Task brief
Search the listing below for the word "Application", and copy every line in which it turns up.

Data to use
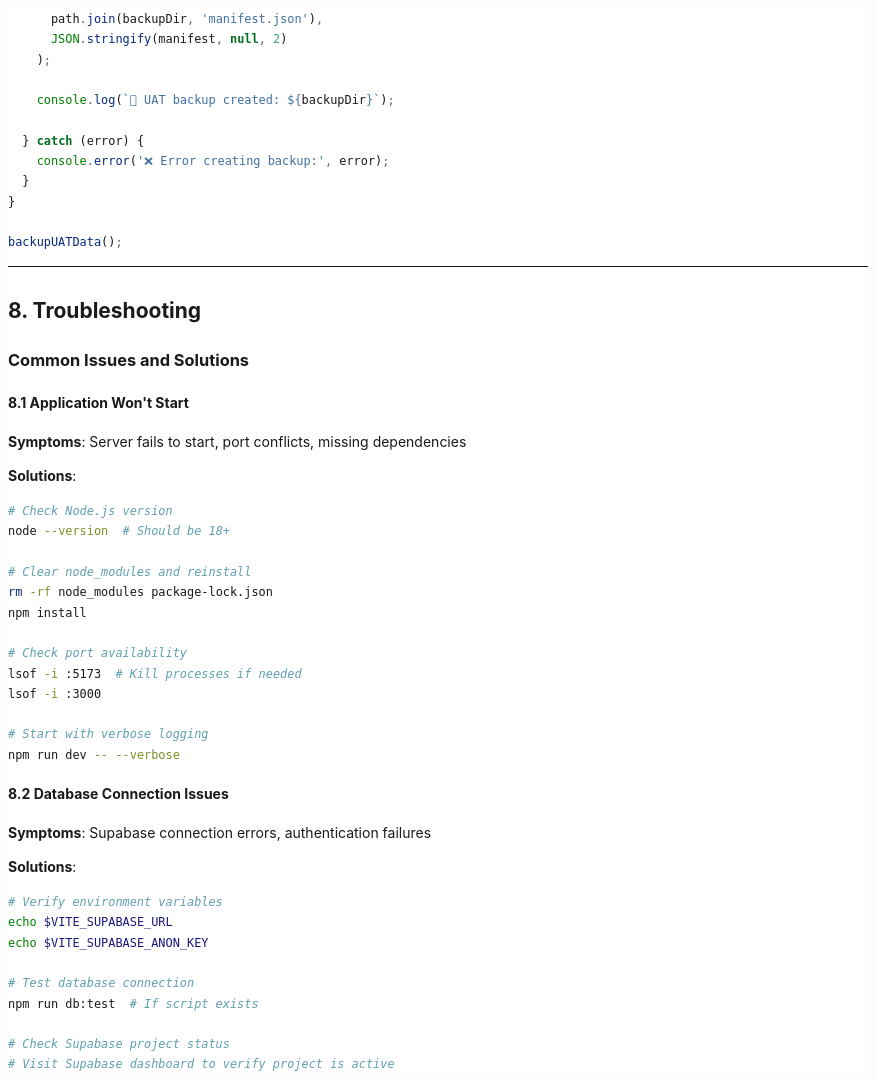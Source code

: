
 ```javascript
      path.join(backupDir, 'manifest.json'),
      JSON.stringify(manifest, null, 2)
    );
    
    console.log(`🎉 UAT backup created: ${backupDir}`);
    
  } catch (error) {
    console.error('❌ Error creating backup:', error);
  }
}

backupUATData();
```

---

## 8. Troubleshooting

### Common Issues and Solutions

#### 8.1 Application Won't Start
**Symptoms**: Server fails to start, port conflicts, missing dependencies

**Solutions**:
```bash
# Check Node.js version
node --version  # Should be 18+

# Clear node_modules and reinstall
rm -rf node_modules package-lock.json
npm install

# Check port availability
lsof -i :5173  # Kill processes if needed
lsof -i :3000

# Start with verbose logging
npm run dev -- --verbose
```

#### 8.2 Database Connection Issues
**Symptoms**: Supabase connection errors, authentication failures

**Solutions**:
```bash
# Verify environment variables
echo $VITE_SUPABASE_URL
echo $VITE_SUPABASE_ANON_KEY

# Test database connection
npm run db:test  # If script exists

# Check Supabase project status
# Visit Supabase dashboard to verify project is active
```
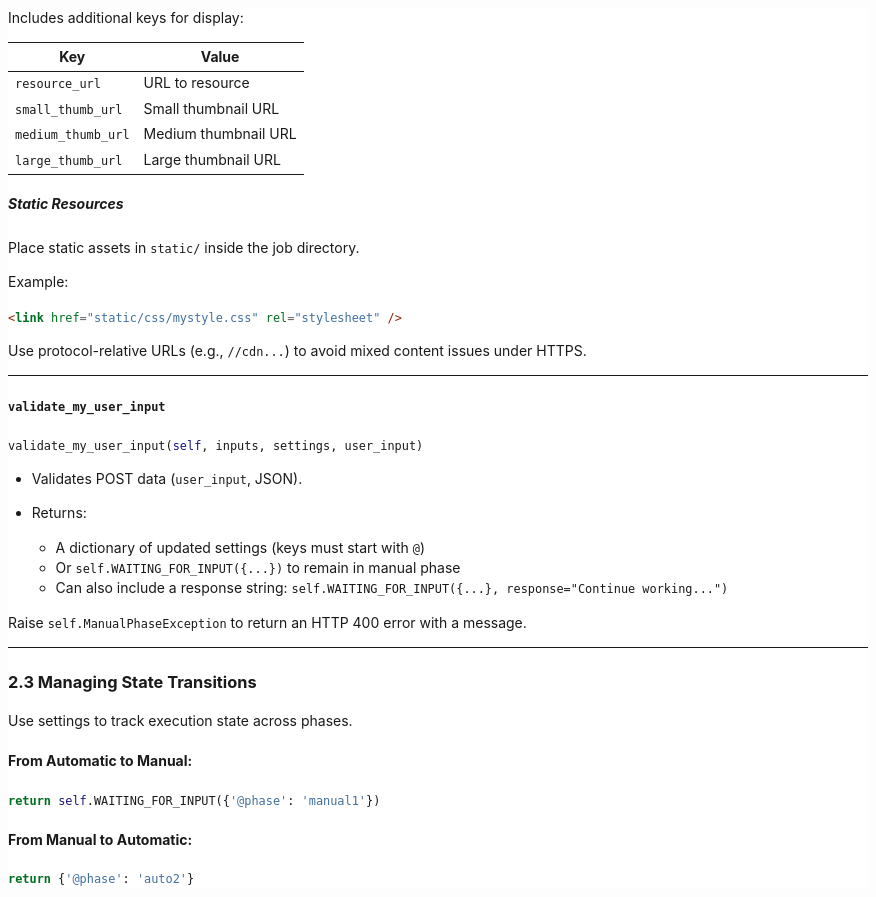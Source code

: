 Includes additional keys for display:

| Key                | Value                |
| ------------------ | -------------------- |
| `resource_url`     | URL to resource      |
| `small_thumb_url`  | Small thumbnail URL  |
| `medium_thumb_url` | Medium thumbnail URL |
| `large_thumb_url`  | Large thumbnail URL  |

##### Static Resources

Place static assets in `static/` inside the job directory.

Example:

```html
<link href="static/css/mystyle.css" rel="stylesheet" />
```

Use protocol-relative URLs (e.g., `//cdn...`) to avoid mixed content issues under HTTPS.

---

#### `validate_my_user_input`

```python
validate_my_user_input(self, inputs, settings, user_input)
```

- Validates POST data (`user_input`, JSON).
- Returns:

  - A dictionary of updated settings (keys must start with `@`)
  - Or `self.WAITING_FOR_INPUT({...})` to remain in manual phase
  - Can also include a response string:
    `self.WAITING_FOR_INPUT({...}, response="Continue working...")`

Raise `self.ManualPhaseException` to return an HTTP 400 error with a message.

---

### 2.3 Managing State Transitions

Use settings to track execution state across phases.

#### From Automatic to Manual:

```python
return self.WAITING_FOR_INPUT({'@phase': 'manual1'})
```

#### From Manual to Automatic:

```python
return {'@phase': 'auto2'}
```
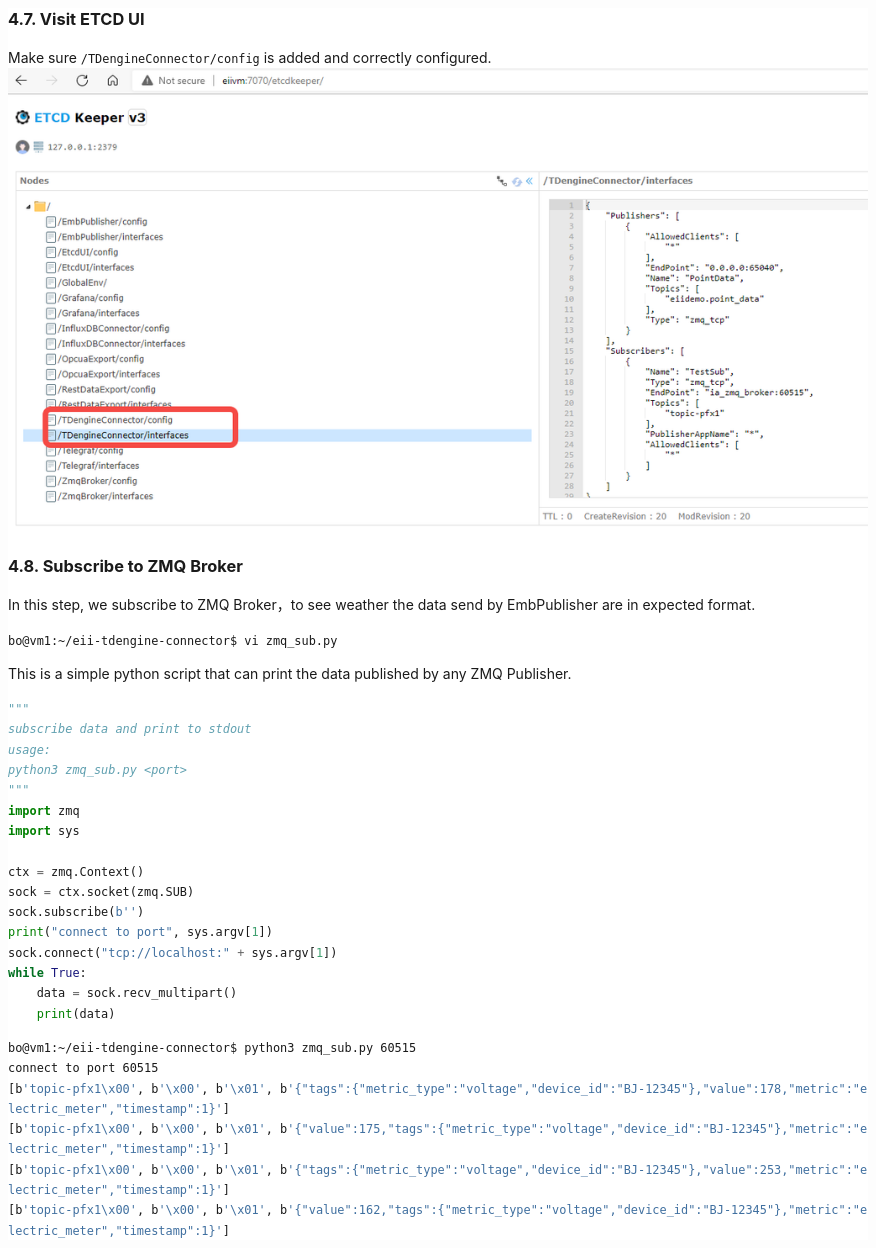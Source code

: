 ### 4.7. Visit ETCD UI 
Make sure `/TDengineConnector/config` is added and correctly configured.
![](img/etcd_ui.png)

### 4.8. Subscribe to ZMQ Broker
In this step, we subscribe to ZMQ Broker，to see weather the data send by EmbPublisher are in expected format.
```bash
bo@vm1:~/eii-tdengine-connector$ vi zmq_sub.py 
```
This is a simple python script that can print the data published by any ZMQ Publisher.
```python
"""
subscribe data and print to stdout
usage:
python3 zmq_sub.py <port>
"""
import zmq 
import sys 

ctx = zmq.Context()
sock = ctx.socket(zmq.SUB)
sock.subscribe(b'')
print("connect to port", sys.argv[1])
sock.connect("tcp://localhost:" + sys.argv[1])
while True:
    data = sock.recv_multipart()
    print(data)
```
```bash
bo@vm1:~/eii-tdengine-connector$ python3 zmq_sub.py 60515
connect to port 60515
[b'topic-pfx1\x00', b'\x00', b'\x01', b'{"tags":{"metric_type":"voltage","device_id":"BJ-12345"},"value":178,"metric":"electric_meter","timestamp":1}']
[b'topic-pfx1\x00', b'\x00', b'\x01', b'{"value":175,"tags":{"metric_type":"voltage","device_id":"BJ-12345"},"metric":"electric_meter","timestamp":1}']
[b'topic-pfx1\x00', b'\x00', b'\x01', b'{"tags":{"metric_type":"voltage","device_id":"BJ-12345"},"value":253,"metric":"electric_meter","timestamp":1}']
[b'topic-pfx1\x00', b'\x00', b'\x01', b'{"value":162,"tags":{"metric_type":"voltage","device_id":"BJ-12345"},"metric":"electric_meter","timestamp":1}']
```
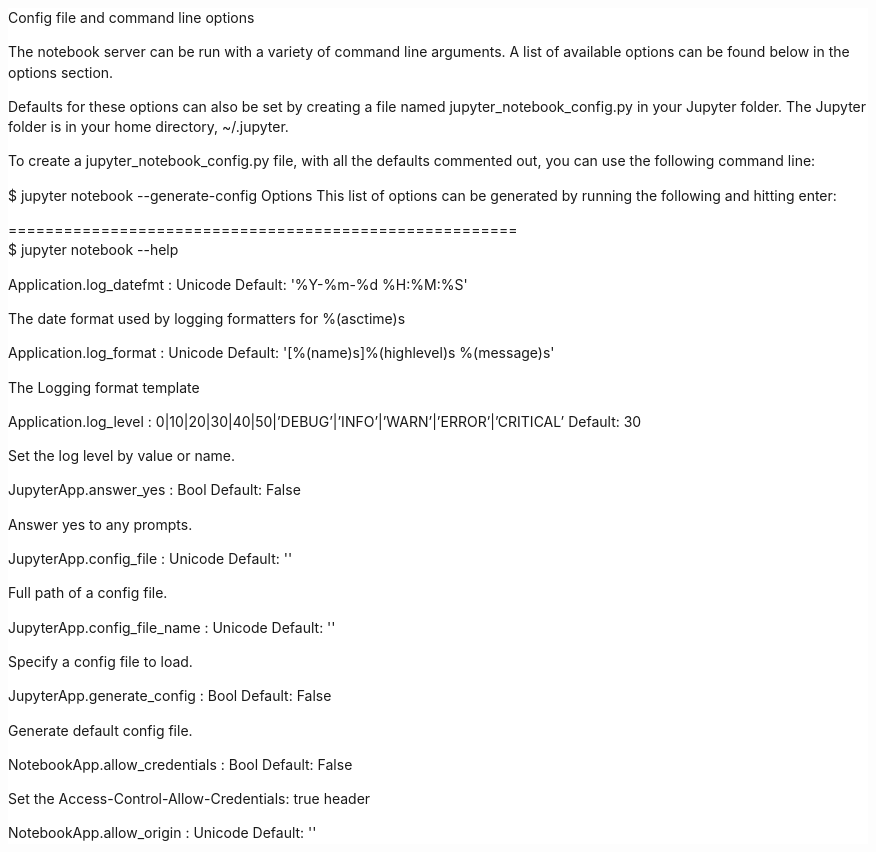 Config file and command line options

The notebook server can be run with a variety of command line arguments. 
A list of available options can be found below in the options section.

Defaults for these options can also be set by creating a file named jupyter_notebook_config.py
 in your Jupyter folder. The Jupyter folder is in your home directory, ~/.jupyter.

To create a jupyter_notebook_config.py file, with all the defaults commented out, you can use the following command line:

$ jupyter notebook --generate-config
Options
This list of options can be generated by running the following and hitting enter:

=======================================================  
$ jupyter notebook --help

Application.log_datefmt : Unicode
Default: '%Y-%m-%d %H:%M:%S'

The date format used by logging formatters for %(asctime)s

Application.log_format : Unicode
Default: '[%(name)s]%(highlevel)s %(message)s'

The Logging format template

Application.log_level : 0|10|20|30|40|50|’DEBUG’|’INFO’|’WARN’|’ERROR’|’CRITICAL’
Default: 30

Set the log level by value or name.

JupyterApp.answer_yes : Bool
Default: False

Answer yes to any prompts.

JupyterApp.config_file : Unicode
Default: ''

Full path of a config file.

JupyterApp.config_file_name : Unicode
Default: ''

Specify a config file to load.

JupyterApp.generate_config : Bool
Default: False

Generate default config file.

NotebookApp.allow_credentials : Bool
Default: False

Set the Access-Control-Allow-Credentials: true header

NotebookApp.allow_origin : Unicode
Default: ''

Answer section
#### 8.1 Application Won't Start
Application.log_datefmt : Unicode
Application.log_format : Unicode
Application.log_level : 0|10|20|30|40|50|’DEBUG’|’INFO’|’WARN’|’ERROR’|’CRITICAL’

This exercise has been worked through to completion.